Supplied records ->
##############################

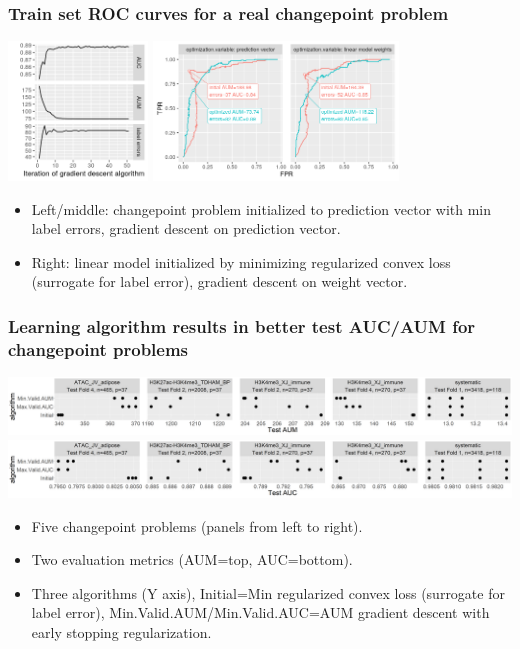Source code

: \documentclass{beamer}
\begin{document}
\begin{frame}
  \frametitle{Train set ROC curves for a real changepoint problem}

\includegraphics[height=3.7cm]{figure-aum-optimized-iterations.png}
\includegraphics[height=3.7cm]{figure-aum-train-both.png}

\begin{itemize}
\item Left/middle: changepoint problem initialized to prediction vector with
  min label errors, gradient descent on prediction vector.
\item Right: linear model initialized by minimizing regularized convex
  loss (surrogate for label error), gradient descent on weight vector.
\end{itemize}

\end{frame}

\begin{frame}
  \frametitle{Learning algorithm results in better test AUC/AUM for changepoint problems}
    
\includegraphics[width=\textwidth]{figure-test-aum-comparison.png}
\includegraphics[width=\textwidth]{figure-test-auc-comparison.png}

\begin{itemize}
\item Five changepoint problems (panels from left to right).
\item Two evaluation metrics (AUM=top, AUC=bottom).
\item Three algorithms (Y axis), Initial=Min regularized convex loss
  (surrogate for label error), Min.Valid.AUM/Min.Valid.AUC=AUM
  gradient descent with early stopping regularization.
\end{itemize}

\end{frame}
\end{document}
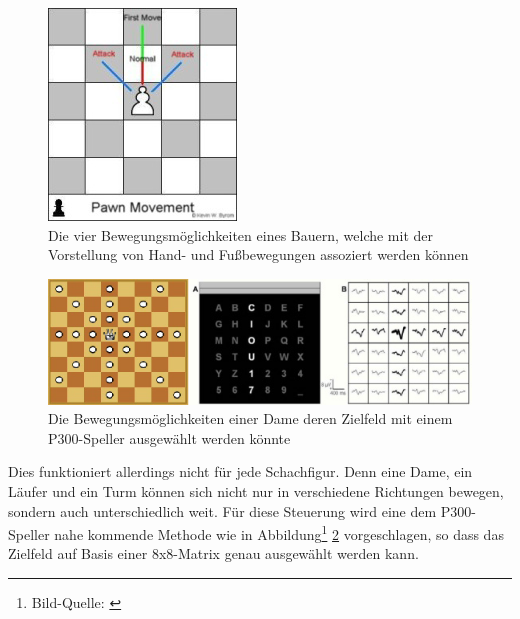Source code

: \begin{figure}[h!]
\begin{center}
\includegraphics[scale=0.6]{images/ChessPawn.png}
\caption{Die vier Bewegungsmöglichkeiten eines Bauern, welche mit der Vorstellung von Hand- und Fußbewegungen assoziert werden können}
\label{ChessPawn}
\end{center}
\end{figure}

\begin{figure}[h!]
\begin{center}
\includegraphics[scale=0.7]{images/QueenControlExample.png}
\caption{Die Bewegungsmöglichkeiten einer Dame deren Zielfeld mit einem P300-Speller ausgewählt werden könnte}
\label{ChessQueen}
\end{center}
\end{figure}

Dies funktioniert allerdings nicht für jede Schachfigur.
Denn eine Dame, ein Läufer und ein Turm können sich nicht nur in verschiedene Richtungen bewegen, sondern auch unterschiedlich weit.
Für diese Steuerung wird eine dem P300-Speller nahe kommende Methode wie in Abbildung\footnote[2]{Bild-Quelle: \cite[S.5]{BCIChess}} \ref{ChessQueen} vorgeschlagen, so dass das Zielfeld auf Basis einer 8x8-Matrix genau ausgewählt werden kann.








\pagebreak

##############################

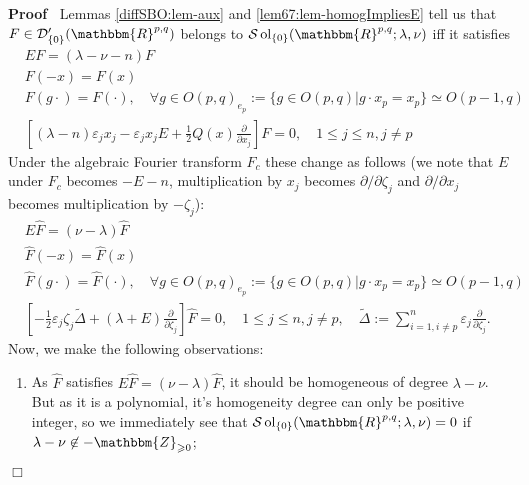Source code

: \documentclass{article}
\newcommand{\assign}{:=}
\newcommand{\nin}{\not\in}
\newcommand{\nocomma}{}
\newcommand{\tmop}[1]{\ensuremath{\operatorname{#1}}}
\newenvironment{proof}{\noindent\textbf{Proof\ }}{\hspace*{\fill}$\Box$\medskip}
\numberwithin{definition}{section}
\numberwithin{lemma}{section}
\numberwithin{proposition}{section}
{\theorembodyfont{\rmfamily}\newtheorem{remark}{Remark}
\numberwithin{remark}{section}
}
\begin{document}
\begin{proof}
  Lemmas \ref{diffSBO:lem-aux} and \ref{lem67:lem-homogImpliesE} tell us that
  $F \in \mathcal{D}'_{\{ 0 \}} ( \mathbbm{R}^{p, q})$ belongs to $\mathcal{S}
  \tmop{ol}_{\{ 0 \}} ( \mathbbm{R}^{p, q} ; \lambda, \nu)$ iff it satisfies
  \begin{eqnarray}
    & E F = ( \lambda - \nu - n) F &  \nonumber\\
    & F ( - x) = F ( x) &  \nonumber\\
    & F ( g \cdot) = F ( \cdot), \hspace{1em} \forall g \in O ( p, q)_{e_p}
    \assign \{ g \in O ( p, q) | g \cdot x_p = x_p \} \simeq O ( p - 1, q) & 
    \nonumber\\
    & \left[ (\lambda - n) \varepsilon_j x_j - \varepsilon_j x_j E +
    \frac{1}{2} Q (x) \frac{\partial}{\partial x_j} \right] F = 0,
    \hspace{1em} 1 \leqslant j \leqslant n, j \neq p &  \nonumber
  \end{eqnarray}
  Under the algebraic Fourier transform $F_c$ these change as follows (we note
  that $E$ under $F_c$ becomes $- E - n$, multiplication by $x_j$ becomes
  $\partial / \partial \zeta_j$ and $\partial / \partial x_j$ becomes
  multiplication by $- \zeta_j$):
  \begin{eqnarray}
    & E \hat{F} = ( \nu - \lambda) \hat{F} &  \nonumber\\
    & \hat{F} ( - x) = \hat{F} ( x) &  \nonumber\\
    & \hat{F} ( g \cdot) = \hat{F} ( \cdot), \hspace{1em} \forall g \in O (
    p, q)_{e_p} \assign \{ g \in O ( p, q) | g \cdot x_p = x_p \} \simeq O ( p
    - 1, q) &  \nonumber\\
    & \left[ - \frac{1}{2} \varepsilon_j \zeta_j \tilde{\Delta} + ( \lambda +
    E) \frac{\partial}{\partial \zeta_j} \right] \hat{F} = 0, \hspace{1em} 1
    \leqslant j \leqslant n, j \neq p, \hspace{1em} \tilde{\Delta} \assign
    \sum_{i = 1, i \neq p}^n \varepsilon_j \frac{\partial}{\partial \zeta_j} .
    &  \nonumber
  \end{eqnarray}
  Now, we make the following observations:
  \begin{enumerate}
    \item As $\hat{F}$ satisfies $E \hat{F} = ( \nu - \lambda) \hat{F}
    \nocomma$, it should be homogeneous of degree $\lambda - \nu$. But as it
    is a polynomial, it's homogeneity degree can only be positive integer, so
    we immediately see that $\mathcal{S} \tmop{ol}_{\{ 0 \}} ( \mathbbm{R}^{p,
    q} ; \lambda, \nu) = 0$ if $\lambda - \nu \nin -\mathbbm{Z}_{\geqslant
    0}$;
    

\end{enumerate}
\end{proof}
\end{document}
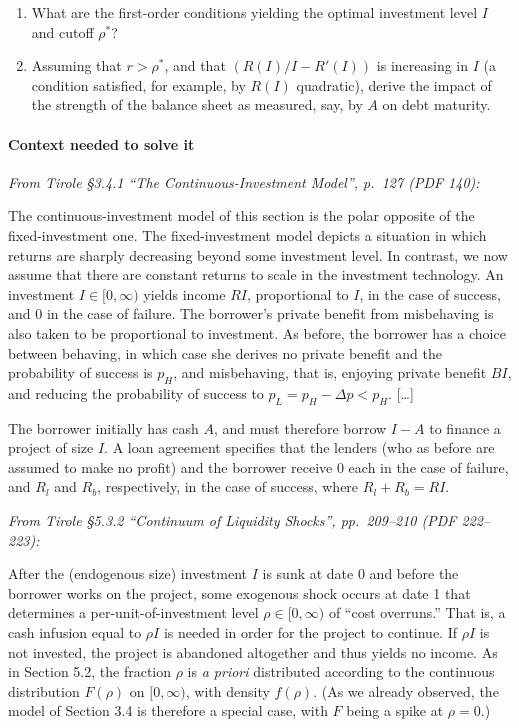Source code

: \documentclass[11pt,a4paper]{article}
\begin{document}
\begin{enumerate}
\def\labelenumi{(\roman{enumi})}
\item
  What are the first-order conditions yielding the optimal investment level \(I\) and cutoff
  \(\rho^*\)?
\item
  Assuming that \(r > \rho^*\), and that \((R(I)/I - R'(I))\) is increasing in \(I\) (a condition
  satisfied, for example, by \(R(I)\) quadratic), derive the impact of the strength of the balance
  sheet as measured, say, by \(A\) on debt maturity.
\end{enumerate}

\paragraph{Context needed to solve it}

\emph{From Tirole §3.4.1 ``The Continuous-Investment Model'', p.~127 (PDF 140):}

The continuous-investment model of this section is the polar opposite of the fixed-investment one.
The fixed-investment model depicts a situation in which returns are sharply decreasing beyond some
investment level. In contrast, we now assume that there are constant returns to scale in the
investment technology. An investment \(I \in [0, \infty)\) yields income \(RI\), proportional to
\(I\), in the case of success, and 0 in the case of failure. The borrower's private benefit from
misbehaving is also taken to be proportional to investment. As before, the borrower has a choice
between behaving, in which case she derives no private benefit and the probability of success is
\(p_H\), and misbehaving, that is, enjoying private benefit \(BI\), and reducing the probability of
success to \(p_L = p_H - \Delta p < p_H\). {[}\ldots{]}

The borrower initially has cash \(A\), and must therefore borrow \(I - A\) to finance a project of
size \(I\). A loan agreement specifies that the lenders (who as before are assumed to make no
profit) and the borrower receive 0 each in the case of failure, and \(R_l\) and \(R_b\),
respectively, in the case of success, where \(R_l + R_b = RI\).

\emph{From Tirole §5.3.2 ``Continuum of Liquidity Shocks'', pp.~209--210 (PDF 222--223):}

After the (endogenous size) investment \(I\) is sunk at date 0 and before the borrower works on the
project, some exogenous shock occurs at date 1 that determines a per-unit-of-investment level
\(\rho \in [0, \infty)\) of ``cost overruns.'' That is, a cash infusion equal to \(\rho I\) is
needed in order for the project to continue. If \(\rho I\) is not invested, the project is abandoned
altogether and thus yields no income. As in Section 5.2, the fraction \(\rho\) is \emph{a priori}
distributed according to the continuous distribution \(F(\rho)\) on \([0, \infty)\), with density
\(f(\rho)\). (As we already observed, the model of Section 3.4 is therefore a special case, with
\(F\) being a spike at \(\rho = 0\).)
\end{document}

##############################

Work order ->
Given the records above, reproduce precisely and only the lines between the line holding "After the (endogenous" and the line holding "needed in order", inclusive.

Solution below ->
After the (endogenous size) investment \(I\) is sunk at date 0 and before the borrower works on the
project, some exogenous shock occurs at date 1 that determines a per-unit-of-investment level
\(\rho \in [0, \infty)\) of ``cost overruns.'' That is, a cash infusion equal to \(\rho I\) is
needed in order for the project to continue. If \(\rho I\) is not invested, the project is abandoned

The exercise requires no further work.